Unit: `Levels` semantics, `UniversalCompaction` three-stage decision (size-amp, size-ratio, file-num, force-pick-L0), `MergeFunction` registry + Phase-6 stubs, `CompactOptions` validation, `CommitMessageSerializer` JSON round-trip, `CompactTask` serde with non-JSON-native partitions
Append-only e2e: file-count drops, data identity preserved, `snapshot.commit_kind == "COMPACT"`, partitioned per-partition messages, no-op on below-trigger
Primary-key e2e: full-compaction dedup keeps latest, level promotion to >0, no-op below trigger
Rewriter contracts: does not mutate manifest-owned `DataFileMeta`, aborts partial output on failure
Ray e2e (skipped if `ray` not installed): `ray.init(local_mode=True)` runs Append-only compaction end-to-end through real `ray.remote` task dispatch + `ray.get` collection
Integration with a Java-written table (manual; left for follow-up before un-drafting)

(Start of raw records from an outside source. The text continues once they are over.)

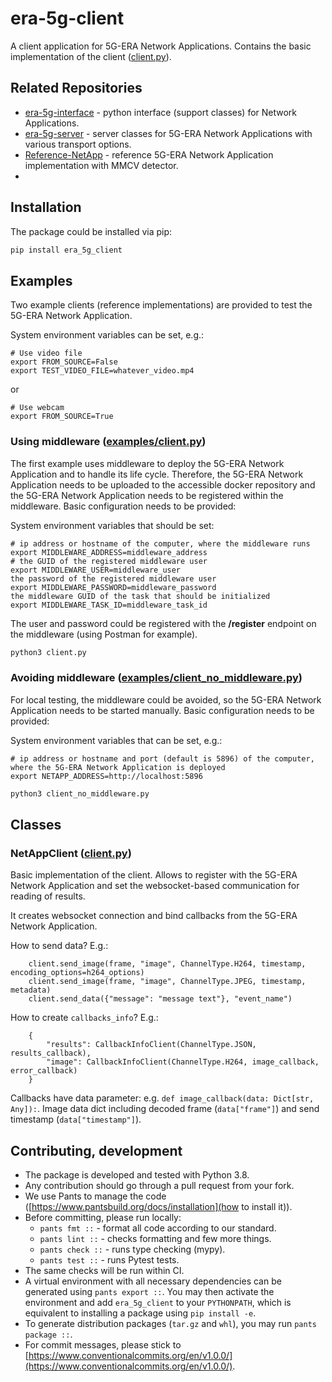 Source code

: # era-5g-client

A client application for 5G-ERA Network Applications. Contains the basic implementation of the client ([client.py](era_5g_client/client.py)).

## Related Repositories

- [era-5g-interface](https://github.com/5G-ERA/era-5g-interface) - python interface (support classes) for Network 
  Applications.
- [era-5g-server](https://github.com/5G-ERA/era-5g-server) - server classes for 5G-ERA Network Applications with 
  various transport options.
- [Reference-NetApp](https://github.com/5G-ERA/Reference-NetApp) - reference 5G-ERA Network Application implementation
  with MMCV detector.
- 
## Installation

The package could be installed via pip:

```bash
pip install era_5g_client
```

## Examples

Two example clients (reference implementations) are provided to test the 5G-ERA Network Application.

System environment variables can be set, e.g.:
```
# Use video file
export FROM_SOURCE=False
export TEST_VIDEO_FILE=whatever_video.mp4
```
or
```
# Use webcam
export FROM_SOURCE=True
```

### Using middleware ([examples/client.py](examples/client.py))

The first example uses middleware to deploy the 5G-ERA Network Application and to handle its life cycle. 
Therefore, the 5G-ERA Network Application needs to be uploaded to the accessible docker repository and the 5G-ERA 
Network Application needs to be registered within the middleware. Basic configuration needs to be provided:

System environment variables that should be set:

```
# ip address or hostname of the computer, where the middleware runs
export MIDDLEWARE_ADDRESS=middleware_address
# the GUID of the registered middleware user
export MIDDLEWARE_USER=middleware_user
the password of the registered middleware user
export MIDDLEWARE_PASSWORD=middleware_password
the middleware GUID of the task that should be initialized
export MIDDLEWARE_TASK_ID=middleware_task_id
```

The user and password could be registered with the **/register** endpoint on the middleware 
(using Postman for example).

```bash
python3 client.py
```

### Avoiding middleware ([examples/client_no_middleware.py](examples/client_no_middleware.py))

For local testing, the middleware could be avoided, so the 5G-ERA Network Application needs to be started manually. 
Basic configuration needs to be provided:

System environment variables that can be set, e.g.:

```
# ip address or hostname and port (default is 5896) of the computer, where the 5G-ERA Network Application is deployed
export NETAPP_ADDRESS=http://localhost:5896
```

```bash
python3 client_no_middleware.py
```

## Classes

### NetAppClient ([client.py](era_5g_client/client.py))

Basic implementation of the client. Allows to register with the 5G-ERA Network Application and set the websocket-based 
communication for reading of results.

It creates websocket connection and bind callbacks from the 5G-ERA Network Application.

How to send data? E.g.:

        client.send_image(frame, "image", ChannelType.H264, timestamp, encoding_options=h264_options)
        client.send_image(frame, "image", ChannelType.JPEG, timestamp, metadata)
        client.send_data({"message": "message text"}, "event_name")

How to create `callbacks_info`? E.g.:

        {
            "results": CallbackInfoClient(ChannelType.JSON, results_callback),
            "image": CallbackInfoClient(ChannelType.H264, image_callback, error_callback)
        }

Callbacks have data parameter: e.g. `def image_callback(data: Dict[str, Any]):`.
Image data dict including decoded frame (`data["frame"]`) and send timestamp (`data["timestamp"]`).

## Contributing, development

- The package is developed and tested with Python 3.8.
- Any contribution should go through a pull request from your fork.
- We use Pants to manage the code ([https://www.pantsbuild.org/docs/installation](how to install it)).
- Before committing, please run locally:
  - `pants fmt ::` - format all code according to our standard.
  - `pants lint ::` - checks formatting and few more things.
  - `pants check ::` - runs type checking (mypy).
  - `pants test ::` - runs Pytest tests.
- The same checks will be run within CI.
- A virtual environment with all necessary dependencies can be generated using `pants export ::`. 
  You may then activate the environment and add `era_5g_client` to your `PYTHONPATH`, which is equivalent 
  to installing a package using `pip install -e`.
- To generate distribution packages (`tar.gz` and `whl`), you may run `pants package ::`.
- For commit messages, please stick to 
[https://www.conventionalcommits.org/en/v1.0.0/](https://www.conventionalcommits.org/en/v1.0.0/).
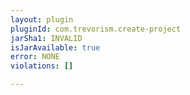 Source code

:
 ```yaml
---
layout: plugin
pluginId: com.trevorism.create-project
jarSha1: INVALID
isJarAvailable: true
error: NONE
violations: []

---
```

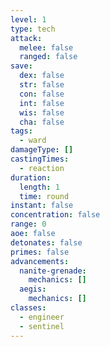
 ```yaml
---
level: 1
type: tech
attack:
  melee: false
  ranged: false
save:
  dex: false
  str: false
  con: false
  int: false
  wis: false
  cha: false
tags:
  - ward
damageType: []
castingTimes:
  - reaction
duration:
  length: 1
  time: round
instant: false
concentration: false
range: 0
aoe: false
detonates: false
primes: false
advancements:
  nanite-grenade:
    mechanics: []
  aegis:
    mechanics: []
classes:
  - engineer
  - sentinel
---
```

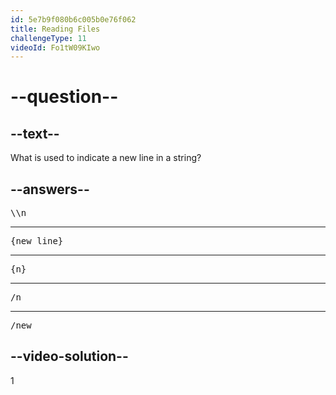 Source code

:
 ```yaml
---
id: 5e7b9f080b6c005b0e76f062
title: Reading Files
challengeType: 11
videoId: Fo1tW09KIwo
---
```


# --question--

## --text--

What is used to indicate a new line in a string?

## --answers--

<pre>\\n</pre>

---

<pre>{new_line}</pre>

---

<pre>{n}</pre>

---

<pre>/n</pre>

---

<pre>/new</pre>

## --video-solution--

1

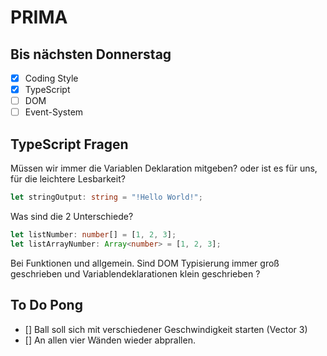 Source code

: # PRIMA

## Bis nächsten Donnerstag

- [x] Coding Style
- [x] TypeScript
- [ ] DOM
- [ ] Event-System

## TypeScript Fragen

Müssen wir immer die Variablen Deklaration mitgeben? oder ist es für uns, für die leichtere Lesbarkeit?
```typescript
let stringOutput: string = "!Hello World!";
```

Was sind die 2 Unterschiede?
```typescript
let listNumber: number[] = [1, 2, 3];
let listArrayNumber: Array<number> = [1, 2, 3];
```

Bei Funktionen und allgemein.
Sind DOM Typisierung immer groß geschrieben und Variablendeklarationen klein geschrieben ? 


## To Do Pong

- [] Ball soll sich mit verschiedener Geschwindigkeit starten (Vector 3)
- [] An allen vier Wänden wieder abprallen.
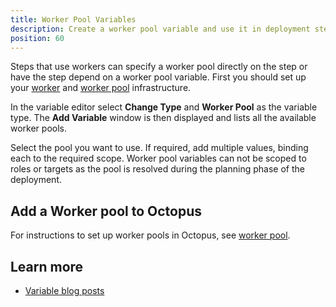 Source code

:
 ```yaml
---
title: Worker Pool Variables
description: Create a worker pool variable and use it in deployment steps
position: 60
---
```


Steps that use workers can specify a worker pool directly on the step or have the step depend on a worker pool variable.  First you should set up your [worker](/docs/infrastructure/workers/index.md) and [worker pool](/docs/infrastructure/workers/worker-pools.md) infrastructure.

In the variable editor select **Change Type** and **Worker Pool** as the variable type.  The **Add Variable** window is then displayed and lists all the available worker pools.

Select the pool you want to use.  If required, add multiple values, binding each to the required scope. Worker pool variables can not be scoped to roles or targets as the pool is resolved during the planning phase of the deployment.

## Add a Worker pool to Octopus

For instructions to set up worker pools in Octopus, see [worker pool](/docs/infrastructure/workers/worker-pools.md).

## Learn more

- [Variable blog posts](https:www.octopus.com/blog/tag/variables)
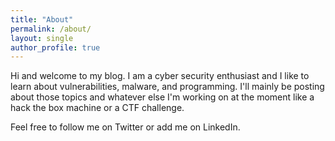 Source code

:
 ```yaml
---
title: "About"
permalink: /about/
layout: single
author_profile: true
---
```


Hi and welcome to my blog. I am a cyber security enthusiast and I like to learn about vulnerabilities, malware, and programming. I'll mainly be posting about those topics and whatever else I'm working on at the moment like a hack the box machine or a CTF challenge.

Feel free to follow me on Twitter or add me on LinkedIn.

Lay the protocol-level groundwork for upcoming compaction work: - CommitMessage gains compact_before / compact_after fields so a single message can carry both deletion and addition of files in a compact result. - FileStoreCommit emits ADD entries for compact_after and DELETE entries for compact_before; commit() auto-selects COMPACT kind when no new_files are present, and a dedicated commit_compact() helper enforces COMPACT-only semantics with no row-id assignment. - DataFileMeta exposes to_dict / from_dict round-trip plus tagged-value encoding (bytes, decimal, datetime, date, time, Timestamp) so file metas can be shipped JSON-safely between processes. - New CommitMessageSerializer wraps the JSON form for use as a CompactTask payload (Phase 4 will consume it from the Ray executor). No write/read behavior changes for existing callers.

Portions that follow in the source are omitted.